#### [Instructions for the task]
Look for the word "mostrara" in the data below, and copy every line that holds it.

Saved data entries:
┌──

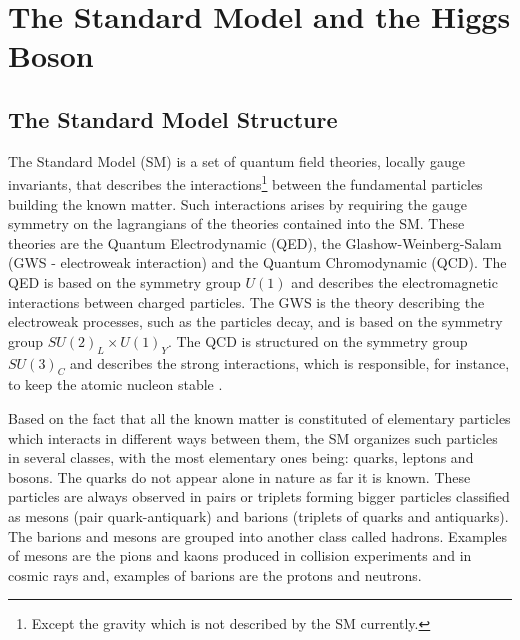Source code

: \chapter{The Standard Model and the Higgs Boson}

\section{The Standard Model Structure}
The Standard Model (SM) is a set of quantum field theories, locally gauge invariants, that describes the interactions\footnote{Except the gravity which is not described by the SM currently.} between the fundamental particles building the known matter. Such interactions arises by requiring the gauge symmetry on the lagrangians of the theories contained into the SM. These theories are the Quantum Electrodynamic (QED), the Glashow-Weinberg-Salam (GWS - electroweak interaction) and the Quantum Chromodynamic (QCD). The QED is based on the symmetry group $U(1)$ and describes the electromagnetic interactions between charged particles. The GWS is the theory describing the electroweak processes, such as the particles decay, and is based on the symmetry group $SU(2)_L \times U(1)_Y$. The QCD is structured on the symmetry group $SU(3)_C$ and describes the strong interactions, which is responsible, for instance, to keep the atomic nucleon stable \cite{bib:whitbeck-2013, bib:brachem-2012}.

Based on the fact that all the known matter is constituted of elementary particles which interacts in different ways between them, the SM organizes such particles in several classes, with the most elementary ones being: quarks, leptons and bosons. The quarks do not appear alone in nature as far it is known. These particles are always observed in pairs or triplets forming bigger particles classified as mesons (pair quark-antiquark) and barions (triplets of quarks and antiquarks). The barions and mesons are grouped into another class called hadrons. Examples of mesons are the pions and kaons produced in collision experiments and in cosmic rays and, examples of barions are the protons and neutrons.

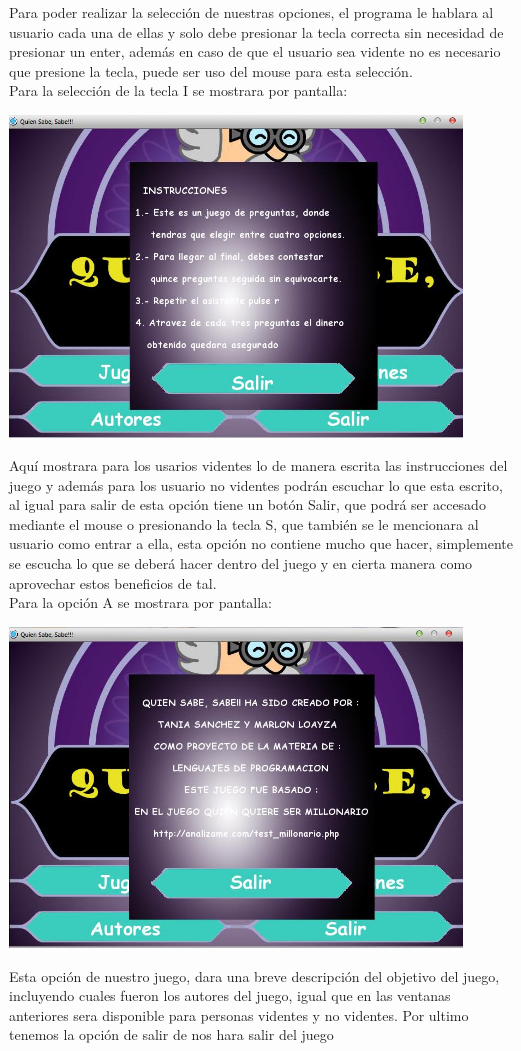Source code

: \documentclass[12pt]{extbook}
\begin{document}
Para poder realizar la selección de nuestras opciones, el programa
le hablara al usuario cada una de ellas y solo debe presionar la tecla
correcta sin necesidad de presionar un enter, además en caso de que
el usuario sea vidente no es necesario que presione la tecla, puede
ser uso del mouse para esta selección. \\
\newpage
Para la selección de la tecla I se mostrara por pantalla:\\
\begin{center}
\includegraphics[width=12cm]{instrucciones.jpg}
\end{center}
Aquí mostrara para los usarios videntes lo de manera escrita las instrucciones
del juego y además para los usuario no videntes podrán escuchar lo
que esta escrito, al igual para salir de esta opción tiene un botón
Salir, que podrá ser accesado mediante el mouse o presionando la tecla
S, que también se le mencionara al usuario como entrar a ella, esta
opción no contiene mucho que hacer, simplemente se escucha lo que
se deberá hacer dentro del juego y en cierta manera como aprovechar
estos beneficios de tal.\\
\newpage
Para la opción A se mostrara por pantalla:\\
\begin{center}
\includegraphics[width=12cm]{autores.jpg}
\end{center}
Esta opción de nuestro juego, dara una breve descripción del objetivo
del juego, incluyendo cuales fueron los autores del juego, igual que
en las ventanas anteriores sera disponible para personas videntes
y no videntes. Por ultimo tenemos la opción de salir de nos hara salir
del juego\\
\end{document}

└──

#### [Your response]
Para la selección de la tecla I se mostrara por pantalla:\\
Aquí mostrara para los usarios videntes lo de manera escrita las instrucciones
Para la opción A se mostrara por pantalla:\\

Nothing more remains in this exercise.